Uno de los signos más perturbadores de nuestros tiempos es el retorno de la tortura no como práctica pues nunca ha estado ausente de la realidad de los regímenes políticos totalitarios y autoritarios e incluso de nuestras incipientes democracias- sino como discurso.
La más reciente evidencia de esta normalización de la tortura como tema de debate lo es el sometimiento voluntario del escritor Christopher Hitchens a una sesión de tabla de agua. Hitchens narra su experiencia en un artículo publicado en la revista Vanity Fair, accesible en la red (www.vanityfair.com), y su conclusión es que el waterboarding es tortura, no obstante lo cual entiende que hay que distinguir entre aquellos que defienden la civilización (los norteamericanos) y aquellos que explotan sus libertades (los terroristas).
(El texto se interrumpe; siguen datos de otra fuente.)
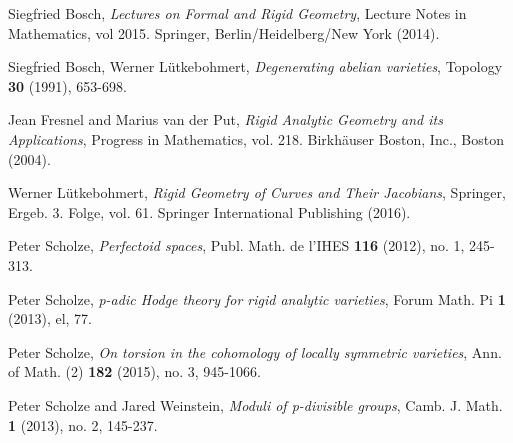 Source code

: \documentclass[10pt,oneside]{amsart}
\theoremstyle{definition}
\begin{document}
 
\begin{thebibliography}{99}
	
	Siegfried Bosch,
	\textit{Lectures on Formal and Rigid Geometry}, Lecture Notes in Mathematics, vol 2015. Springer, Berlin/Heidelberg/New York (2014).
	
	Siegfried Bosch, Werner L\"utkebohmert,
	\textit{Degenerating abelian varieties}, Topology {\bf 30} (1991), 653-698.
	
	Jean Fresnel and Marius van der Put,
	\textit{Rigid Analytic Geometry and its Applications}, Progress in Mathematics, vol. 218. Birkh\"auser Boston, Inc., Boston (2004).
	
	Werner L\"utkebohmert,
	\textit{Rigid Geometry of Curves and Their Jacobians}, Springer, Ergeb. 3. Folge, vol. 61. Springer International Publishing (2016). 
	
	Peter Scholze,
	\textit{Perfectoid spaces}, Publ. Math. de l'IHES {\bf 116} (2012), no. 1, 245-313.
	
	Peter Scholze,
	\textit{p-adic Hodge theory for rigid analytic varieties}, Forum Math. Pi {\bf 1} (2013), el, 77.
	
	Peter Scholze,
	\textit{On torsion in the cohomology of locally symmetric varieties}, Ann. of Math. (2) {\bf 182} (2015), no. 3, 945-1066.
	
	Peter Scholze and Jared Weinstein,
	\textit{Moduli of p-divisible groups}, Camb. J. Math. {\bf 1} (2013), no. 2, 145-237.
	
\end{thebibliography}

	
	
\end{document}
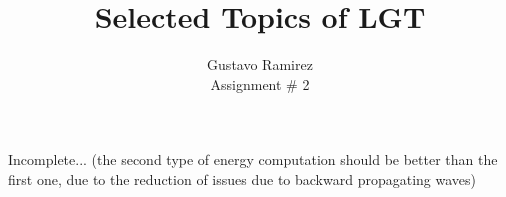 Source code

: \documentclass[11pt]{article}
\title{\textbf{Selected Topics of LGT}}
\author{Gustavo Ramirez\\
		Assignment \# 2}
\date{}
\begin{document}
\maketitle

Incomplete... (the second type of energy computation should be better than the first one, due to the reduction of issues due to backward propagating waves)
\end{document}
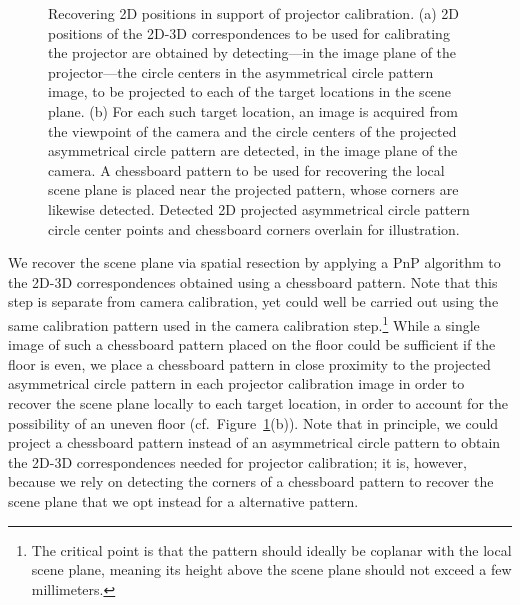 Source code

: \documentclass[review]{elsarticle}
\begin{document}
\begin{figure}
    \centering
    \qquad
    \caption{Recovering 2D positions in support of projector calibration. (a) 2D positions of the 2D-3D correspondences to be used for calibrating the projector are obtained by detecting---in the image plane of the projector---the circle centers in the asymmetrical circle pattern image, to be projected to each of the target locations in the scene plane. (b) For each such target location, an image is acquired from the viewpoint of the camera and the circle centers of the projected asymmetrical circle pattern are detected, in the image plane of the camera. A chessboard pattern to be used for recovering the local scene plane is placed near the projected pattern, whose corners are likewise detected. Detected 2D projected asymmetrical circle pattern circle center points and chessboard corners overlain for illustration.}
    \label{fig:2d}
\end{figure}

We recover the scene plane via spatial resection by applying a PnP algorithm \cite{collins2014infinitesimal} to the 2D-3D correspondences obtained using a chessboard pattern. Note that this step is separate from camera calibration, yet could well be carried out using the same calibration pattern used in the camera calibration step.\footnote{The critical point is that the pattern should ideally be coplanar with the local scene plane, meaning its height above the scene plane should not exceed a few millimeters.} While a single image of such a chessboard pattern placed on the floor could be sufficient if the floor is even, we place a chessboard pattern in close proximity to the projected asymmetrical circle pattern in each projector calibration image in order to recover the scene plane locally to each target location, in order to account for the possibility of an uneven floor (cf.\ Figure~\ref{fig:2d}(b)). Note that in principle, we could project a chessboard pattern instead of an asymmetrical circle pattern to obtain the 2D-3D correspondences needed for projector calibration; it is, however, because we rely on detecting the corners of a chessboard pattern to recover the scene plane that we opt instead for a alternative pattern.
\end{document}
¿Qué nos dice esta obscena exhibición de Hitchens a la cual podemos acceder incluso en el formato de vídeo? ¿Por qué hoy se habla tranquilamente de la tortura y hay quienes incluso la legitiman abiertamente? ¿En cuál lejano rincón de nuestra conciencia ha quedado relegada la memoria colectiva de los atropellos de los regímenes que utilizaron la tortura como instrumento de gobierno? La respuesta más lúcida a estas preguntas nos la da el filósofo esloveno Slavoj Zizek:
La moralidad no es nunca una cuestión exclusiva de la conciencia individual; sólo puede florecer si se apoya sobre lo que Hegel llamaba el espíritu objetivo o la sustancia de las costumbres, la serie de normas no escritas que constituyen el trasfondo de la actividad de cada individuo y nos dicen lo que es aceptable y lo que es inaceptable.
Por ejemplo, una señal de progreso en nuestras sociedades es que no es necesario presentar argumentos contra la violación: todo el mundo tiene claro que la violación es algo malo, y todos sentimos que es excesivo incluso razonar en su contra. Si alguno pretendiera defender la legitimidad de la violación, sería triste que otro tuviera que argumentar en su contra; se descalificaría a sí mismo. Y lo mismo debería ocurrir con la tortura.
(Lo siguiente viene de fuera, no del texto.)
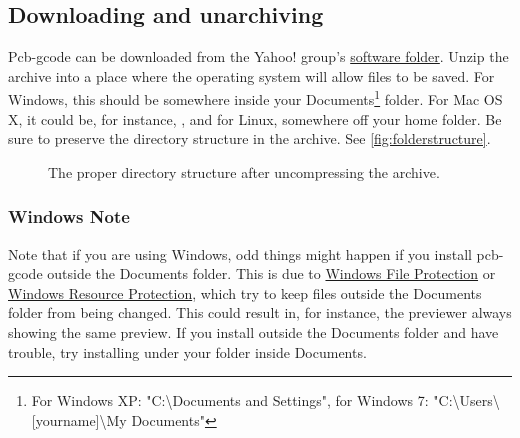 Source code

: \documentclass[11pt]{book}
\begin{document}
\subsection{Downloading and unarchiving}
Pcb-gcode can be downloaded from the Yahoo! group's \href{http://groups.yahoo.com/group/pcb-gcode/files/\%21\%20Software}{software folder}.  Unzip the archive into a place where the operating system will allow files to be saved. For Windows, this should be somewhere inside your Documents\footnote{For Windows XP: "C:\textbackslash{}Documents and Settings", for Windows 7: "C:\textbackslash{}Users\textbackslash{}[yourname]\textbackslash{}My Documents" } folder. For Mac OS X, it could be, for instance, , and for Linux, somewhere off your home folder. Be sure to preserve the directory structure in the archive. See \figurename \vref{fig:folderstructure}.

\begin{figure}
	\caption{The proper directory structure after uncompressing the archive.}
	\label{fig:folderstructure}
\end{figure}

\subsubsection{Windows Note}
Note that if you are using Windows, odd things might happen if you install pcb-gcode outside the Documents folder. This is due to \href{http://en.wikipedia.org/wiki/Windows_File_Protection}{Windows File Protection} or \href{http://en.wikipedia.org/wiki/Windows_Resource_Protection}{Windows Resource Protection}, which try to keep files outside the Documents folder from being changed. This could result in, for instance, the previewer always showing the same preview. If you install outside the Documents folder and have trouble, try installing under your folder inside Documents. 
\end{document}
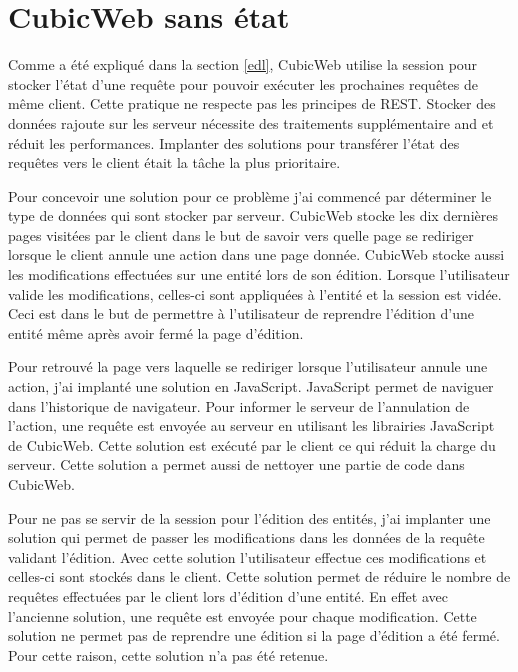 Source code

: \section{CubicWeb sans état}
Comme a été expliqué dans la section \ref{edl}, CubicWeb utilise la session pour stocker l'état d'une requête pour pouvoir exécuter les prochaines requêtes de même client. Cette pratique ne respecte pas les principes de REST. Stocker des données rajoute sur les serveur nécessite des traitements supplémentaire and et réduit les performances. Implanter des solutions pour transférer l'état des requêtes vers le client était la tâche la plus prioritaire.

Pour concevoir une solution pour ce problème j'ai commencé par déterminer le type de données qui sont stocker par serveur. CubicWeb stocke les dix dernières pages visitées par le client dans le but de savoir vers quelle page se rediriger lorsque le client annule une action dans une page donnée. CubicWeb stocke aussi les modifications effectuées sur une entité lors de son édition. Lorsque l'utilisateur valide les modifications, celles-ci sont appliquées à l'entité et la session est vidée. Ceci est dans le but de permettre à l'utilisateur de reprendre l'édition d'une entité même après avoir fermé la page d'édition. 

Pour retrouvé la page vers laquelle se rediriger lorsque l'utilisateur annule une action, j'ai implanté une solution en JavaScript. JavaScript permet de naviguer dans l'historique de navigateur. Pour informer le serveur de l'annulation de l'action, une requête  est envoyée au serveur en utilisant les librairies JavaScript de CubicWeb. Cette solution est exécuté par le client ce qui réduit la charge du serveur. Cette solution a permet aussi de nettoyer une partie de code dans CubicWeb.

Pour ne pas se servir de la session pour l'édition des entités, j'ai implanter une solution qui permet de passer les modifications dans les données de la requête validant l'édition. Avec cette solution l'utilisateur effectue ces modifications et celles-ci sont stockés dans le client. Cette solution permet de réduire le nombre de requêtes effectuées par le client lors d'édition d'une entité. En effet avec l'ancienne solution, une requête est envoyée pour chaque modification. Cette solution ne permet pas de reprendre une édition si la page d'édition a été fermé. Pour cette raison, cette solution n'a pas été retenue.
Por ese motivo, las mayores víctimas de la tortura reconocida públicamente somos todos nosotros, los ciudadanos a los que se nos informa. Aunque en nuestra mayoría sigamos oponiéndonos a ella, somos conscientes de que hemos perdido de forma irremediable una parte muy valiosa de nuestra identidad colectiva.
Nos encontramos en medio de un proceso de corrupción moral: quienes están en el poder están tratando de romper una parte de nuestra columna vertebral ética, sofocar y deshacer lo que es seguramente el mayor triunfo de la civilización: el desarrollo de nuestra sensibilidad moral espontánea.
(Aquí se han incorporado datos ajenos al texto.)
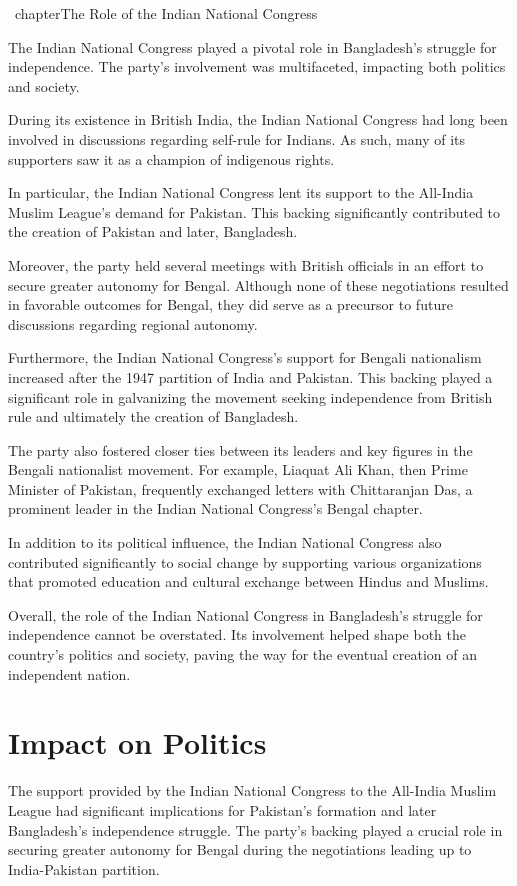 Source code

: \ chapter{The Role of the Indian National Congress}

The Indian National Congress played a pivotal role in Bangladesh's struggle for independence. The party's involvement was multifaceted, impacting both politics and society.

During its existence in British India, the Indian National Congress had long been involved in discussions regarding self-rule for Indians. As such, many of its supporters saw it as a champion of indigenous rights.

In particular, the Indian National Congress lent its support to the All-India Muslim League's demand for Pakistan. This backing significantly contributed to the creation of Pakistan and later, Bangladesh.

Moreover, the party held several meetings with British officials in an effort to secure greater autonomy for Bengal. Although none of these negotiations resulted in favorable outcomes for Bengal, they did serve as a precursor to future discussions regarding regional autonomy.

Furthermore, the Indian National Congress's support for Bengali nationalism increased after the 1947 partition of India and Pakistan. This backing played a significant role in galvanizing the movement seeking independence from British rule and ultimately the creation of Bangladesh.

The party also fostered closer ties between its leaders and key figures in the Bengali nationalist movement. For example, Liaquat Ali Khan, then Prime Minister of Pakistan, frequently exchanged letters with Chittaranjan Das, a prominent leader in the Indian National Congress's Bengal chapter.

In addition to its political influence, the Indian National Congress also contributed significantly to social change by supporting various organizations that promoted education and cultural exchange between Hindus and Muslims.

Overall, the role of the Indian National Congress in Bangladesh's struggle for independence cannot be overstated. Its involvement helped shape both the country's politics and society, paving the way for the eventual creation of an independent nation.

\section{Impact on Politics}

The support provided by the Indian National Congress to the All-India Muslim League had significant implications for Pakistan's formation and later Bangladesh's independence struggle. The party's backing played a crucial role in securing greater autonomy for Bengal during the negotiations leading up to India-Pakistan partition.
Esta corrupción moral a la que se refiere Zizek ha alcanzado a la comunidad de juristas, supuestos guardianes de los valores morales y jurídicos que inspiran el Estado de Derecho.
Uno de los primeros en debatir la tortura en el plano académico y legitimarla desde la óptica jurídica lo fue el reputado profesor alemán Niklas Luhmann, quien ya en 1992 afirmaba que si un terrorista es capturado antes de que una bomba de tiempo explote, es perfectamente admisible levantar la norma irrenunciable de la dignidad humana en esa circunstancia, para así obtener la confesión sobre la ubicación de la bomba y la manera de desactivarla.
Luhmann sugirió entonces la aplicación de tortura bajo la supervisión de jueces internacionales, observación televisada de la escena, y dirección a distancia mediante el uso de dispositivos de telecomunicación.
Posteriormente, otros juristas alemanes, tales como Winfried Brugger, han llegado al extremo de afirmar que hay un deber del Estado a torturar en legítima defensa de terceros, sin olvidar que los defensores del Derecho penal del enemigo justifican que a un terrorista considerado no-persona se le niegue el derecho a no ser torturado.
Por si esto fuera poco, el abogado estadounidense Allan Dershowitz justifica la tortura siempre y cuando se cuente con autorización judicial, en tanto que el intelectual canadiense Michael Ignatieff la considera un mal menor.
Hoy el recurso a la tortura nunca legítima, siempre condenable- se pretende cínicamente elevar a principio universal, con lo que se ignora adrede que la dignidad humana, aún de los seres humanos más despreciables e indeseables, es un valor irrenunciable de nuestra civilización.